AIM OF THE TASK
Restrict the output to the lines below starting at the one that contains "The speakers shall support Yamaha codecs." and ending at the one that contains "The card reader shall be", and restate them word for word, both ends included.

EXERCISE INPUT
:::::

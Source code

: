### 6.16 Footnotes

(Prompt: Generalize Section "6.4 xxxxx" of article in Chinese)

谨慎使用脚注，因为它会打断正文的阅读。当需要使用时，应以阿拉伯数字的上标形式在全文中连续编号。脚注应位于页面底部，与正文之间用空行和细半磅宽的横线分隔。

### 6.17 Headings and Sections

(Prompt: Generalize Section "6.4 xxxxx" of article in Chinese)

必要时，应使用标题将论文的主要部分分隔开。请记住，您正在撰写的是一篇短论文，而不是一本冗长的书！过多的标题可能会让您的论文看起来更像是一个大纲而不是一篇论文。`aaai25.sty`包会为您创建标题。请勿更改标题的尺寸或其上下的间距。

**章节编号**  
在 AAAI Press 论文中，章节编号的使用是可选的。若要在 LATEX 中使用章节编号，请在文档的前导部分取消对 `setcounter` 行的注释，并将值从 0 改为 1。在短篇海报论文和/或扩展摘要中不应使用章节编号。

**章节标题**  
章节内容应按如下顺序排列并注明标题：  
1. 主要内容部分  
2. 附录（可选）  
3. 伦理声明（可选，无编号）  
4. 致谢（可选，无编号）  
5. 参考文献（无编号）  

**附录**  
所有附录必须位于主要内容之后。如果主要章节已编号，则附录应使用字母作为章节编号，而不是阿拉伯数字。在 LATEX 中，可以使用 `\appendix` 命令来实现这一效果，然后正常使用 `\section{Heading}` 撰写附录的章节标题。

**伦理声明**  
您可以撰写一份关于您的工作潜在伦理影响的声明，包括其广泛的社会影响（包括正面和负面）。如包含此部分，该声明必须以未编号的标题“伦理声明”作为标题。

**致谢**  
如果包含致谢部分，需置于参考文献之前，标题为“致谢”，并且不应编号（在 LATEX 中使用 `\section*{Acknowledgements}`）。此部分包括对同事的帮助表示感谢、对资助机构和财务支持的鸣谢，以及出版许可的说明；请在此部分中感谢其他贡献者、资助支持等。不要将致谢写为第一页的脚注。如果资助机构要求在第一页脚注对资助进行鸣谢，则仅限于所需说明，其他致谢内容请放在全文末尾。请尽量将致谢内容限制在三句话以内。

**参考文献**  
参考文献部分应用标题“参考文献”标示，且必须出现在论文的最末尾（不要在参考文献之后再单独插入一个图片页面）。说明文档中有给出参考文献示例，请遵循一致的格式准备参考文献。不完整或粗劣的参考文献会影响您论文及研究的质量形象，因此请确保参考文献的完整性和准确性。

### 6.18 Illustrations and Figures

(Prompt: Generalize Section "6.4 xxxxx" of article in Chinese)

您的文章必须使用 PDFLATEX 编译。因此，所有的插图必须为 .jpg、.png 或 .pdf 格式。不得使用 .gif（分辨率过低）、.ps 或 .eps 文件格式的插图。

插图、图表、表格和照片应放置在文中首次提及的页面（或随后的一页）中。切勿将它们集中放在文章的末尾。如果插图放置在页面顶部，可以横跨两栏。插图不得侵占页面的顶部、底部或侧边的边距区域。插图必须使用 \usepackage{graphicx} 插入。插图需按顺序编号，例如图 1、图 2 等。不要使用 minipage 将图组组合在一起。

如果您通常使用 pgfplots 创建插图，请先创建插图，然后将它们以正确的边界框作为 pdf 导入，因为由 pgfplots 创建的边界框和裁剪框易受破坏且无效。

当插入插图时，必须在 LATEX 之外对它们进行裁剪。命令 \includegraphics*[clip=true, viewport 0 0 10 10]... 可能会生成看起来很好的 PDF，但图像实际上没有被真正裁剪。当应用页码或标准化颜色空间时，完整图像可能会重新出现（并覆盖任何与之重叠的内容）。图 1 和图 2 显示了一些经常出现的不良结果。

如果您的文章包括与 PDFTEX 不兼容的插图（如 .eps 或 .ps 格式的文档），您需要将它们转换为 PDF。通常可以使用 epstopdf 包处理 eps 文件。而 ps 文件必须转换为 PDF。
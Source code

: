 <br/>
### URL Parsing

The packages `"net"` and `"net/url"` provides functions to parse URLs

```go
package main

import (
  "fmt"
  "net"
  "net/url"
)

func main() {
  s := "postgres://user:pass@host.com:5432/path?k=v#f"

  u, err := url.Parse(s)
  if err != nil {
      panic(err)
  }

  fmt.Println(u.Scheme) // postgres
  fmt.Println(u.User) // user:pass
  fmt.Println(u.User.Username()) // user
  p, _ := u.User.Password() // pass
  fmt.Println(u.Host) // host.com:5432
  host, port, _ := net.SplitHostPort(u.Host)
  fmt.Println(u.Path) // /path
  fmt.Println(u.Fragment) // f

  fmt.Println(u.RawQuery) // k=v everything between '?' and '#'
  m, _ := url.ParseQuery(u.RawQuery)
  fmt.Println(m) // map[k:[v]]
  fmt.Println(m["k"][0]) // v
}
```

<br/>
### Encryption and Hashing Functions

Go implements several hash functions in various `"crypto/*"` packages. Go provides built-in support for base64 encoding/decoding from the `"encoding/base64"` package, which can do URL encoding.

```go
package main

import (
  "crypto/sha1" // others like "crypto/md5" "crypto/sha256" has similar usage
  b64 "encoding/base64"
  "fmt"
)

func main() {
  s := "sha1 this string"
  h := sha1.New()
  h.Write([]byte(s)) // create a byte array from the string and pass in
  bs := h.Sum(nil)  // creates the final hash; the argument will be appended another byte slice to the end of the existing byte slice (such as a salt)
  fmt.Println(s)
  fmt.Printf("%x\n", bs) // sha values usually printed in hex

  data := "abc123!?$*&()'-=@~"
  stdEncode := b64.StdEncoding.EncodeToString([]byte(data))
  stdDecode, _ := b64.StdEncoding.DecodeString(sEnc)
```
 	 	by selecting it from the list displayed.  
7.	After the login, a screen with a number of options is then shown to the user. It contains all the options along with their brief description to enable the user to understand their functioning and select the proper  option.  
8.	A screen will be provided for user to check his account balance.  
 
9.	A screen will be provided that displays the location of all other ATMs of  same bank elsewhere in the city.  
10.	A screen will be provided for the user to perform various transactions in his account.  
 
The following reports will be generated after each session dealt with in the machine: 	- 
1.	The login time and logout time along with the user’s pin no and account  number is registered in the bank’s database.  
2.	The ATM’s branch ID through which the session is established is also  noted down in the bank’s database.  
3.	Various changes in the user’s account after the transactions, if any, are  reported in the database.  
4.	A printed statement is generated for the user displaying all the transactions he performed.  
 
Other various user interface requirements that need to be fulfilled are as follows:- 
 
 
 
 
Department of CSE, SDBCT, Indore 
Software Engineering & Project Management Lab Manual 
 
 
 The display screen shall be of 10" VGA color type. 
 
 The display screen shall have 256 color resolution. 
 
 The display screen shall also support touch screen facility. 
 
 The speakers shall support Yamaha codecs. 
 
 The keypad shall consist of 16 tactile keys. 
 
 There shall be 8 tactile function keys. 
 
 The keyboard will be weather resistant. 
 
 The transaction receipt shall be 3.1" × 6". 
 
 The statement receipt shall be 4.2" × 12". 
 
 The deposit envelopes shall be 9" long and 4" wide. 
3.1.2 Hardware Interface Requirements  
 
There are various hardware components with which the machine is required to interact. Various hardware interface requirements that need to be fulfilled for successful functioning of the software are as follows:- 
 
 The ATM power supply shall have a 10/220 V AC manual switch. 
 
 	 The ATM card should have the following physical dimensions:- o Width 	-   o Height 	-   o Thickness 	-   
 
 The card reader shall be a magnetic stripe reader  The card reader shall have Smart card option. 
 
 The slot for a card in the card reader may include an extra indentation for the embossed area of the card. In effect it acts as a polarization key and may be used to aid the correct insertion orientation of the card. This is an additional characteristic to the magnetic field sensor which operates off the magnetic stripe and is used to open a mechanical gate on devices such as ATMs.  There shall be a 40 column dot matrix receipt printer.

:::::

RESPONSE TO THE EXERCISE
 The speakers shall support Yamaha codecs. 
 
 The keypad shall consist of 16 tactile keys. 
 
 There shall be 8 tactile function keys. 
 
 The keyboard will be weather resistant. 
 
 The transaction receipt shall be 3.1" × 6". 
 
 The statement receipt shall be 4.2" × 12". 
 
 The deposit envelopes shall be 9" long and 4" wide. 
3.1.2 Hardware Interface Requirements  
 
There are various hardware components with which the machine is required to interact. Various hardware interface requirements that need to be fulfilled for successful functioning of the software are as follows:- 
 
 The ATM power supply shall have a 10/220 V AC manual switch. 
 
 	 The ATM card should have the following physical dimensions:- o Width 	-   o Height 	-   o Thickness 	-   
 
 The card reader shall be a magnetic stripe reader  The card reader shall have Smart card option. 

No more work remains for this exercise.